Mr Lanier still builds them one at a time when someone orders one. Used ones or almost impossible to find and even then with it being a custom boat the layouts on them can vary a lot. The boat in video was and still might be for sale with or without the motor. I thought hard about it but just couldn't see myself being happy with the layout on that particular one.


----------



## On The Hook (Feb 24, 2009)

Or like George Thorogood might say it.... When your mouth is getting dry, your speed is plenty high.......:cheers:



yellowskeeter said:


> I guess when your cheeks start flapping and your tack does not work you know you are going fast!


----------



## fishinfever3577 (Aug 22, 2012)

the best riding boat youll ever ride in!!!


----------



## OffshoreChris (Oct 13, 2010)

I wish there were some of these around here to take a look at. I love SCB's more than just about any other bay boat, It would be pretty cool to go run another similar style boat and see how they compare.


----------



## goodwood (Mar 30, 2009)

i wanna go fast


----------



## [email protected] (Jun 25, 2005)

OffshoreChris said:


> I wish there were some of these around here to take a look at.
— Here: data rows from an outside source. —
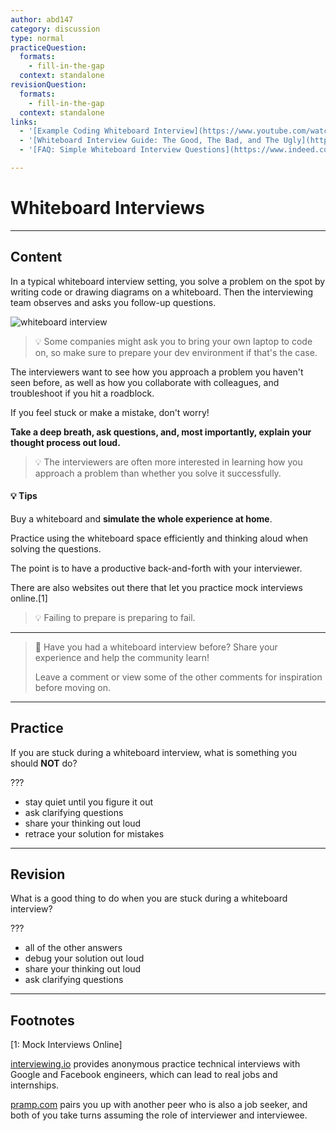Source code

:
 ```yaml
---
author: abd147
category: discussion
type: normal
practiceQuestion:
  formats:
    - fill-in-the-gap
  context: standalone
revisionQuestion:
  formats:
    - fill-in-the-gap
  context: standalone
links:
  - '[Example Coding Whiteboard Interview](https://www.youtube.com/watch?v=XKu_SEDAykw){video}'
  - '[Whiteboard Interview Guide: The Good, The Bad, and The Ugly](https://coderpad.io/blog/interviewing/whiteboard-interview-guide/){blog}'
  - '[FAQ: Simple Whiteboard Interview Questions](https://www.indeed.com/career-advice/interviewing/simple-whiteboard-interview-questions){article}'

---
```


# Whiteboard Interviews

---
## Content

In a typical whiteboard interview setting, you solve a problem on the spot by writing code or drawing diagrams on a whiteboard. Then the interviewing team observes and asks you follow-up questions.

![whiteboard interview](https://img.enkipro.com/531ca1fb09862f631c203de8afb0a697.jpeg)

> 💡 Some companies might ask you to bring your own laptop to code on, so make sure to prepare your dev environment if that's the case.

The interviewers want to see how you approach a problem you haven't seen before, as well as how you collaborate with colleagues, and troubleshoot if you hit a roadblock. 

If you feel stuck or make a mistake, don't worry! 

**Take a deep breath, ask questions, and, most importantly, explain your thought process out loud.**

> 💡 The interviewers are often more interested in learning how you approach a problem than whether you solve it successfully. 

#### 💡 Tips

Buy a whiteboard and **simulate the whole experience at home**. 

Practice using the whiteboard space efficiently and thinking aloud when solving the questions.

The point is to have a productive back-and-forth with your interviewer.

There are also websites out there that let you practice mock interviews online.[1]

> 💡 Failing to prepare is preparing to fail.

---

> 💬 Have you had a whiteboard interview before? Share your experience and help the community learn!
>
> Leave a comment or view some of the other comments for inspiration before moving on.


---
## Practice

If you are stuck during a whiteboard interview, what is something you should ****NOT**** do?

???

- stay quiet until you figure it out
- ask clarifying questions
- share your thinking out loud
- retrace your solution for mistakes

---
## Revision

What is a good thing to do when you are stuck during a whiteboard interview?

???

- all of the other answers
- debug your solution out loud
- share your thinking out loud
- ask clarifying questions

---
## Footnotes

[1: Mock Interviews Online]

[interviewing.io](https://interviewing.io) provides anonymous practice technical interviews with Google and Facebook engineers, which can lead to real jobs and internships. 

[pramp.com](https://pramp.com) pairs you up with another peer who is also a job seeker, and both of you take turns assuming the role of interviewer and interviewee.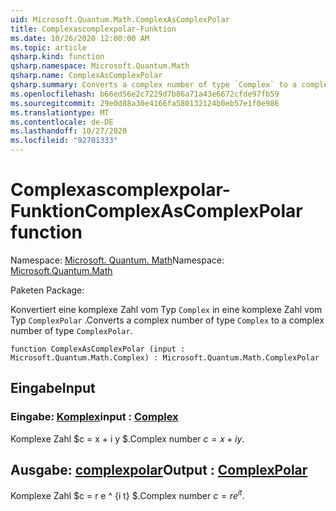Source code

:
 ```yaml
---
uid: Microsoft.Quantum.Math.ComplexAsComplexPolar
title: Complexascomplexpolar-Funktion
ms.date: 10/26/2020 12:00:00 AM
ms.topic: article
qsharp.kind: function
qsharp.namespace: Microsoft.Quantum.Math
qsharp.name: ComplexAsComplexPolar
qsharp.summary: Converts a complex number of type `Complex` to a complex number of type `ComplexPolar`.
ms.openlocfilehash: b66ed56e2c7229d7b86a71a43e6672cfde97fb59
ms.sourcegitcommit: 29e0d88a30e4166fa580132124b0eb57e1f0e986
ms.translationtype: MT
ms.contentlocale: de-DE
ms.lasthandoff: 10/27/2020
ms.locfileid: "92701333"
---
```

# <a name="complexascomplexpolar-function"></a><span data-ttu-id="b1d0f-102">Complexascomplexpolar-Funktion</span><span class="sxs-lookup"><span data-stu-id="b1d0f-102">ComplexAsComplexPolar function</span></span>

<span data-ttu-id="b1d0f-103">Namespace: [Microsoft. Quantum. Math](xref:Microsoft.Quantum.Math)</span><span class="sxs-lookup"><span data-stu-id="b1d0f-103">Namespace: [Microsoft.Quantum.Math](xref:Microsoft.Quantum.Math)</span></span>

<span data-ttu-id="b1d0f-104">Paketen [](https://nuget.org/packages/)</span><span class="sxs-lookup"><span data-stu-id="b1d0f-104">Package: [](https://nuget.org/packages/)</span></span>


<span data-ttu-id="b1d0f-105">Konvertiert eine komplexe Zahl vom Typ `Complex` in eine komplexe Zahl vom Typ `ComplexPolar` .</span><span class="sxs-lookup"><span data-stu-id="b1d0f-105">Converts a complex number of type `Complex` to a complex number of type `ComplexPolar`.</span></span>

```qsharp
function ComplexAsComplexPolar (input : Microsoft.Quantum.Math.Complex) : Microsoft.Quantum.Math.ComplexPolar
```


## <a name="input"></a><span data-ttu-id="b1d0f-106">Eingabe</span><span class="sxs-lookup"><span data-stu-id="b1d0f-106">Input</span></span>

### <a name="input--complex"></a><span data-ttu-id="b1d0f-107">Eingabe: [Komplex](xref:Microsoft.Quantum.Math.Complex)</span><span class="sxs-lookup"><span data-stu-id="b1d0f-107">input : [Complex](xref:Microsoft.Quantum.Math.Complex)</span></span>

<span data-ttu-id="b1d0f-108">Komplexe Zahl $c = x + i y $.</span><span class="sxs-lookup"><span data-stu-id="b1d0f-108">Complex number $c = x + i y$.</span></span>



## <a name="output--complexpolar"></a><span data-ttu-id="b1d0f-109">Ausgabe: [complexpolar](xref:Microsoft.Quantum.Math.ComplexPolar)</span><span class="sxs-lookup"><span data-stu-id="b1d0f-109">Output : [ComplexPolar](xref:Microsoft.Quantum.Math.ComplexPolar)</span></span>

<span data-ttu-id="b1d0f-110">Komplexe Zahl $c = r e ^ {i t} $.</span><span class="sxs-lookup"><span data-stu-id="b1d0f-110">Complex number $c = r e^{i t}$.</span></span>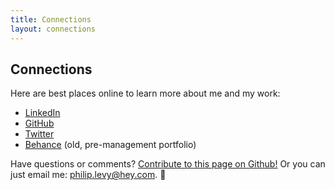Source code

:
 ```yaml
---
title: Connections
layout: connections
---
```


## Connections

Here are best places online to learn more about me and my work:
* [LinkedIn](https://www.linkedin.com/in/philipglevy/)
* [GitHub](https://github.com/pglevy)
* [Twitter](https://twitter.com/pglevy)
* [Behance](https://www.behance.net/philipglevy) (old, pre-management portfolio)

Have questions or comments? [Contribute to this page on Github!](https://github.com/pglevy/portfolio) Or you can just email me: [philip.levy@hey.com](mailto:philip.levy@hey.com). 👋
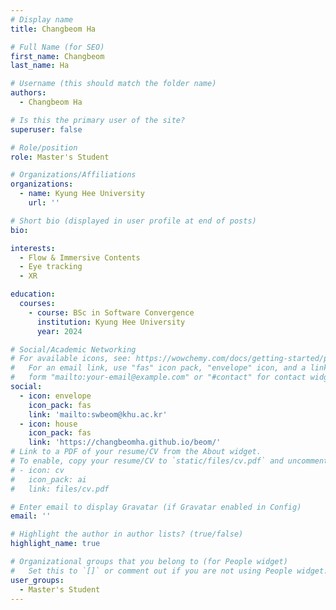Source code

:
 ```yaml
---
# Display name
title: Changbeom Ha

# Full Name (for SEO)
first_name: Changbeom
last_name: Ha

# Username (this should match the folder name)
authors:
  - Changbeom Ha

# Is this the primary user of the site?
superuser: false

# Role/position
role: Master's Student

# Organizations/Affiliations
organizations:
  - name: Kyung Hee University
    url: ''

# Short bio (displayed in user profile at end of posts)
bio: 

interests:
  - Flow & Immersive Contents
  - Eye tracking
  - XR

education:
  courses:
    - course: BSc in Software Convergence
      institution: Kyung Hee University
      year: 2024

# Social/Academic Networking
# For available icons, see: https://wowchemy.com/docs/getting-started/page-builder/#icons
#   For an email link, use "fas" icon pack, "envelope" icon, and a link in the
#   form "mailto:your-email@example.com" or "#contact" for contact widget.
social:
  - icon: envelope
    icon_pack: fas
    link: 'mailto:swbeom@khu.ac.kr'
  - icon: house
    icon_pack: fas
    link: 'https://changbeomha.github.io/beom/'
# Link to a PDF of your resume/CV from the About widget.
# To enable, copy your resume/CV to `static/files/cv.pdf` and uncomment the lines below.
# - icon: cv
#   icon_pack: ai
#   link: files/cv.pdf

# Enter email to display Gravatar (if Gravatar enabled in Config)
email: ''

# Highlight the author in author lists? (true/false)
highlight_name: true

# Organizational groups that you belong to (for People widget)
#   Set this to `[]` or comment out if you are not using People widget.
user_groups:
  - Master's Student
---
```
I love SCB's more than just about any other bay boat, It would be pretty cool to go run another similar style boat and see how they compare.
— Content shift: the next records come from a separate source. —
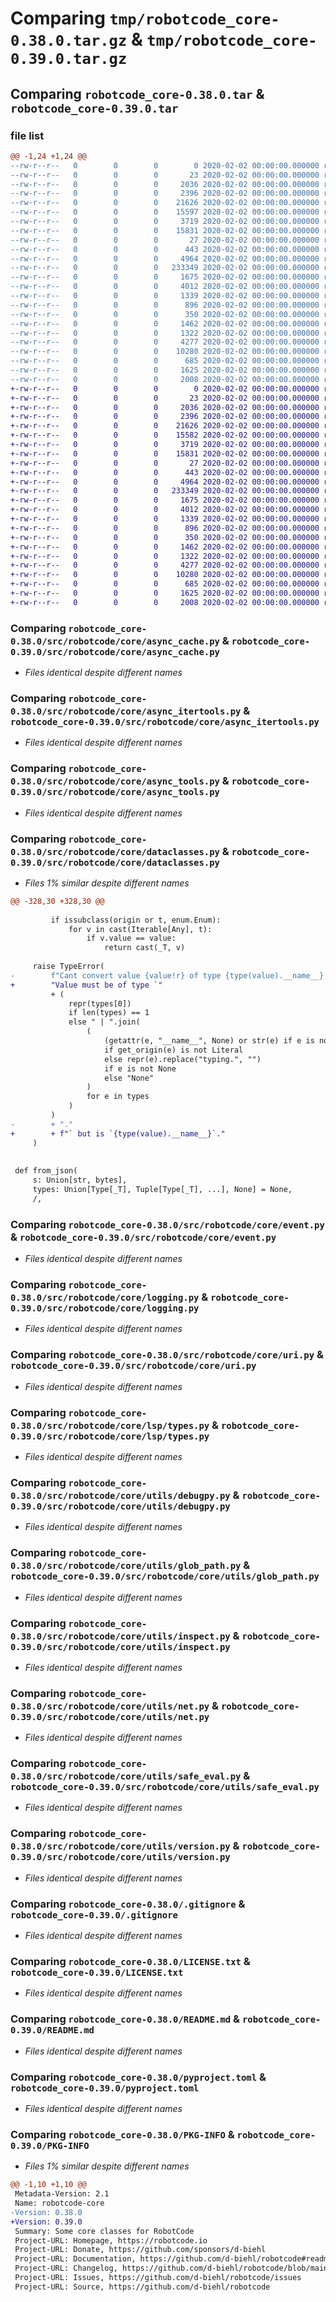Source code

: # Comparing `tmp/robotcode_core-0.38.0.tar.gz` & `tmp/robotcode_core-0.39.0.tar.gz`

## Comparing `robotcode_core-0.38.0.tar` & `robotcode_core-0.39.0.tar`

### file list

```diff
@@ -1,24 +1,24 @@
--rw-r--r--   0        0        0        0 2020-02-02 00:00:00.000000 robotcode_core-0.38.0/src/robotcode/core/__init__.py
--rw-r--r--   0        0        0       23 2020-02-02 00:00:00.000000 robotcode_core-0.38.0/src/robotcode/core/__version__.py
--rw-r--r--   0        0        0     2036 2020-02-02 00:00:00.000000 robotcode_core-0.38.0/src/robotcode/core/async_cache.py
--rw-r--r--   0        0        0     2396 2020-02-02 00:00:00.000000 robotcode_core-0.38.0/src/robotcode/core/async_itertools.py
--rw-r--r--   0        0        0    21626 2020-02-02 00:00:00.000000 robotcode_core-0.38.0/src/robotcode/core/async_tools.py
--rw-r--r--   0        0        0    15597 2020-02-02 00:00:00.000000 robotcode_core-0.38.0/src/robotcode/core/dataclasses.py
--rw-r--r--   0        0        0     3719 2020-02-02 00:00:00.000000 robotcode_core-0.38.0/src/robotcode/core/event.py
--rw-r--r--   0        0        0    15831 2020-02-02 00:00:00.000000 robotcode_core-0.38.0/src/robotcode/core/logging.py
--rw-r--r--   0        0        0       27 2020-02-02 00:00:00.000000 robotcode_core-0.38.0/src/robotcode/core/py.typed
--rw-r--r--   0        0        0      443 2020-02-02 00:00:00.000000 robotcode_core-0.38.0/src/robotcode/core/types.py
--rw-r--r--   0        0        0     4964 2020-02-02 00:00:00.000000 robotcode_core-0.38.0/src/robotcode/core/uri.py
--rw-r--r--   0        0        0   233349 2020-02-02 00:00:00.000000 robotcode_core-0.38.0/src/robotcode/core/lsp/types.py
--rw-r--r--   0        0        0     1675 2020-02-02 00:00:00.000000 robotcode_core-0.38.0/src/robotcode/core/utils/debugpy.py
--rw-r--r--   0        0        0     4012 2020-02-02 00:00:00.000000 robotcode_core-0.38.0/src/robotcode/core/utils/glob_path.py
--rw-r--r--   0        0        0     1339 2020-02-02 00:00:00.000000 robotcode_core-0.38.0/src/robotcode/core/utils/inspect.py
--rw-r--r--   0        0        0      896 2020-02-02 00:00:00.000000 robotcode_core-0.38.0/src/robotcode/core/utils/net.py
--rw-r--r--   0        0        0      350 2020-02-02 00:00:00.000000 robotcode_core-0.38.0/src/robotcode/core/utils/path.py
--rw-r--r--   0        0        0     1462 2020-02-02 00:00:00.000000 robotcode_core-0.38.0/src/robotcode/core/utils/safe_eval.py
--rw-r--r--   0        0        0     1322 2020-02-02 00:00:00.000000 robotcode_core-0.38.0/src/robotcode/core/utils/version.py
--rw-r--r--   0        0        0     4277 2020-02-02 00:00:00.000000 robotcode_core-0.38.0/.gitignore
--rw-r--r--   0        0        0    10280 2020-02-02 00:00:00.000000 robotcode_core-0.38.0/LICENSE.txt
--rw-r--r--   0        0        0      685 2020-02-02 00:00:00.000000 robotcode_core-0.38.0/README.md
--rw-r--r--   0        0        0     1625 2020-02-02 00:00:00.000000 robotcode_core-0.38.0/pyproject.toml
--rw-r--r--   0        0        0     2008 2020-02-02 00:00:00.000000 robotcode_core-0.38.0/PKG-INFO
+-rw-r--r--   0        0        0        0 2020-02-02 00:00:00.000000 robotcode_core-0.39.0/src/robotcode/core/__init__.py
+-rw-r--r--   0        0        0       23 2020-02-02 00:00:00.000000 robotcode_core-0.39.0/src/robotcode/core/__version__.py
+-rw-r--r--   0        0        0     2036 2020-02-02 00:00:00.000000 robotcode_core-0.39.0/src/robotcode/core/async_cache.py
+-rw-r--r--   0        0        0     2396 2020-02-02 00:00:00.000000 robotcode_core-0.39.0/src/robotcode/core/async_itertools.py
+-rw-r--r--   0        0        0    21626 2020-02-02 00:00:00.000000 robotcode_core-0.39.0/src/robotcode/core/async_tools.py
+-rw-r--r--   0        0        0    15582 2020-02-02 00:00:00.000000 robotcode_core-0.39.0/src/robotcode/core/dataclasses.py
+-rw-r--r--   0        0        0     3719 2020-02-02 00:00:00.000000 robotcode_core-0.39.0/src/robotcode/core/event.py
+-rw-r--r--   0        0        0    15831 2020-02-02 00:00:00.000000 robotcode_core-0.39.0/src/robotcode/core/logging.py
+-rw-r--r--   0        0        0       27 2020-02-02 00:00:00.000000 robotcode_core-0.39.0/src/robotcode/core/py.typed
+-rw-r--r--   0        0        0      443 2020-02-02 00:00:00.000000 robotcode_core-0.39.0/src/robotcode/core/types.py
+-rw-r--r--   0        0        0     4964 2020-02-02 00:00:00.000000 robotcode_core-0.39.0/src/robotcode/core/uri.py
+-rw-r--r--   0        0        0   233349 2020-02-02 00:00:00.000000 robotcode_core-0.39.0/src/robotcode/core/lsp/types.py
+-rw-r--r--   0        0        0     1675 2020-02-02 00:00:00.000000 robotcode_core-0.39.0/src/robotcode/core/utils/debugpy.py
+-rw-r--r--   0        0        0     4012 2020-02-02 00:00:00.000000 robotcode_core-0.39.0/src/robotcode/core/utils/glob_path.py
+-rw-r--r--   0        0        0     1339 2020-02-02 00:00:00.000000 robotcode_core-0.39.0/src/robotcode/core/utils/inspect.py
+-rw-r--r--   0        0        0      896 2020-02-02 00:00:00.000000 robotcode_core-0.39.0/src/robotcode/core/utils/net.py
+-rw-r--r--   0        0        0      350 2020-02-02 00:00:00.000000 robotcode_core-0.39.0/src/robotcode/core/utils/path.py
+-rw-r--r--   0        0        0     1462 2020-02-02 00:00:00.000000 robotcode_core-0.39.0/src/robotcode/core/utils/safe_eval.py
+-rw-r--r--   0        0        0     1322 2020-02-02 00:00:00.000000 robotcode_core-0.39.0/src/robotcode/core/utils/version.py
+-rw-r--r--   0        0        0     4277 2020-02-02 00:00:00.000000 robotcode_core-0.39.0/.gitignore
+-rw-r--r--   0        0        0    10280 2020-02-02 00:00:00.000000 robotcode_core-0.39.0/LICENSE.txt
+-rw-r--r--   0        0        0      685 2020-02-02 00:00:00.000000 robotcode_core-0.39.0/README.md
+-rw-r--r--   0        0        0     1625 2020-02-02 00:00:00.000000 robotcode_core-0.39.0/pyproject.toml
+-rw-r--r--   0        0        0     2008 2020-02-02 00:00:00.000000 robotcode_core-0.39.0/PKG-INFO
```

### Comparing `robotcode_core-0.38.0/src/robotcode/core/async_cache.py` & `robotcode_core-0.39.0/src/robotcode/core/async_cache.py`

 * *Files identical despite different names*

### Comparing `robotcode_core-0.38.0/src/robotcode/core/async_itertools.py` & `robotcode_core-0.39.0/src/robotcode/core/async_itertools.py`

 * *Files identical despite different names*

### Comparing `robotcode_core-0.38.0/src/robotcode/core/async_tools.py` & `robotcode_core-0.39.0/src/robotcode/core/async_tools.py`

 * *Files identical despite different names*

### Comparing `robotcode_core-0.38.0/src/robotcode/core/dataclasses.py` & `robotcode_core-0.39.0/src/robotcode/core/dataclasses.py`

 * *Files 1% similar despite different names*

```diff
@@ -328,30 +328,30 @@
 
         if issubclass(origin or t, enum.Enum):
             for v in cast(Iterable[Any], t):
                 if v.value == value:
                     return cast(_T, v)
 
     raise TypeError(
-        f"Cant convert value {value!r} of type {type(value).__name__} to type(s) "
+        "Value must be of type `"
         + (
             repr(types[0])
             if len(types) == 1
             else " | ".join(
                 (
                     (getattr(e, "__name__", None) or str(e) if e is not type(None) else "None")
                     if get_origin(e) is not Literal
                     else repr(e).replace("typing.", "")
                     if e is not None
                     else "None"
                 )
                 for e in types
             )
         )
-        + "."
+        + f"` but is `{type(value).__name__}`."
     )
 
 
 def from_json(
     s: Union[str, bytes],
     types: Union[Type[_T], Tuple[Type[_T], ...], None] = None,
     /,
```

### Comparing `robotcode_core-0.38.0/src/robotcode/core/event.py` & `robotcode_core-0.39.0/src/robotcode/core/event.py`

 * *Files identical despite different names*

### Comparing `robotcode_core-0.38.0/src/robotcode/core/logging.py` & `robotcode_core-0.39.0/src/robotcode/core/logging.py`

 * *Files identical despite different names*

### Comparing `robotcode_core-0.38.0/src/robotcode/core/uri.py` & `robotcode_core-0.39.0/src/robotcode/core/uri.py`

 * *Files identical despite different names*

### Comparing `robotcode_core-0.38.0/src/robotcode/core/lsp/types.py` & `robotcode_core-0.39.0/src/robotcode/core/lsp/types.py`

 * *Files identical despite different names*

### Comparing `robotcode_core-0.38.0/src/robotcode/core/utils/debugpy.py` & `robotcode_core-0.39.0/src/robotcode/core/utils/debugpy.py`

 * *Files identical despite different names*

### Comparing `robotcode_core-0.38.0/src/robotcode/core/utils/glob_path.py` & `robotcode_core-0.39.0/src/robotcode/core/utils/glob_path.py`

 * *Files identical despite different names*

### Comparing `robotcode_core-0.38.0/src/robotcode/core/utils/inspect.py` & `robotcode_core-0.39.0/src/robotcode/core/utils/inspect.py`

 * *Files identical despite different names*

### Comparing `robotcode_core-0.38.0/src/robotcode/core/utils/net.py` & `robotcode_core-0.39.0/src/robotcode/core/utils/net.py`

 * *Files identical despite different names*

### Comparing `robotcode_core-0.38.0/src/robotcode/core/utils/safe_eval.py` & `robotcode_core-0.39.0/src/robotcode/core/utils/safe_eval.py`

 * *Files identical despite different names*

### Comparing `robotcode_core-0.38.0/src/robotcode/core/utils/version.py` & `robotcode_core-0.39.0/src/robotcode/core/utils/version.py`

 * *Files identical despite different names*

### Comparing `robotcode_core-0.38.0/.gitignore` & `robotcode_core-0.39.0/.gitignore`

 * *Files identical despite different names*

### Comparing `robotcode_core-0.38.0/LICENSE.txt` & `robotcode_core-0.39.0/LICENSE.txt`

 * *Files identical despite different names*

### Comparing `robotcode_core-0.38.0/README.md` & `robotcode_core-0.39.0/README.md`

 * *Files identical despite different names*

### Comparing `robotcode_core-0.38.0/pyproject.toml` & `robotcode_core-0.39.0/pyproject.toml`

 * *Files identical despite different names*

### Comparing `robotcode_core-0.38.0/PKG-INFO` & `robotcode_core-0.39.0/PKG-INFO`

 * *Files 1% similar despite different names*

```diff
@@ -1,10 +1,10 @@
 Metadata-Version: 2.1
 Name: robotcode-core
-Version: 0.38.0
+Version: 0.39.0
 Summary: Some core classes for RobotCode
 Project-URL: Homepage, https://robotcode.io
 Project-URL: Donate, https://github.com/sponsors/d-biehl
 Project-URL: Documentation, https://github.com/d-biehl/robotcode#readme
 Project-URL: Changelog, https://github.com/d-biehl/robotcode/blob/main/CHANGELOG.md
 Project-URL: Issues, https://github.com/d-biehl/robotcode/issues
 Project-URL: Source, https://github.com/d-biehl/robotcode
```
My new SCB will be home on N. Padre Island in a week or so and you're more than welcome to take a ride or go fishing with me.


----------



## 2400tman (Jul 31, 2011)

Holy crapp!!!!!!


----------



## Im Headed South (Jun 28, 2006)




----------



## patwilson (Jan 13, 2006)




----------



## C.Hern5972 (Jul 17, 2009)

Deathwish.....
Chocolate to SLP in about 2.5 minutes

Ill stick to 52


----------



## Barbarian (Feb 12, 2009)

They look a lot deeper than the SCB.


----------



## InfamousJ (May 21, 2004)

dang.. is that running like an air boat? haha


----------



## Redfishr (Jul 26, 2004)

Very foolish IMO....pass


----------



## DaleysHuntnFish (Apr 2, 2011)

Here is a link with some info and pics/video of my LCB FastCat that I have posted here on 2cool
http://2coolfishing.com/ttmbforum/showthread.php?p=4527850#post4527850


----------



## FastCatboater (Dec 24, 2011)

I miss mine... probably going to be a nother in the near future. These things are SAFER and easier to drive at 90 than a vee hull at 75 IMOA. I have not achieved triple digits yet. but will someday.


----------



## CLIMAX (Oct 3, 2012)

Any boat can be dangerous to drive. Tunnel boats and full cats are much more forgiving and stable and when teaching a novice the world of truly high speed in the 100 to 200 mph range it is much easier to learn this way than a pad boat.


----------



## manateemauler (Apr 4, 2013)

they need to be respected like any other performance boat
at speed a roller can take you out as soon as you don't pay attention
it will hurt you IMO if you want to go fast get in the right boat for it


----------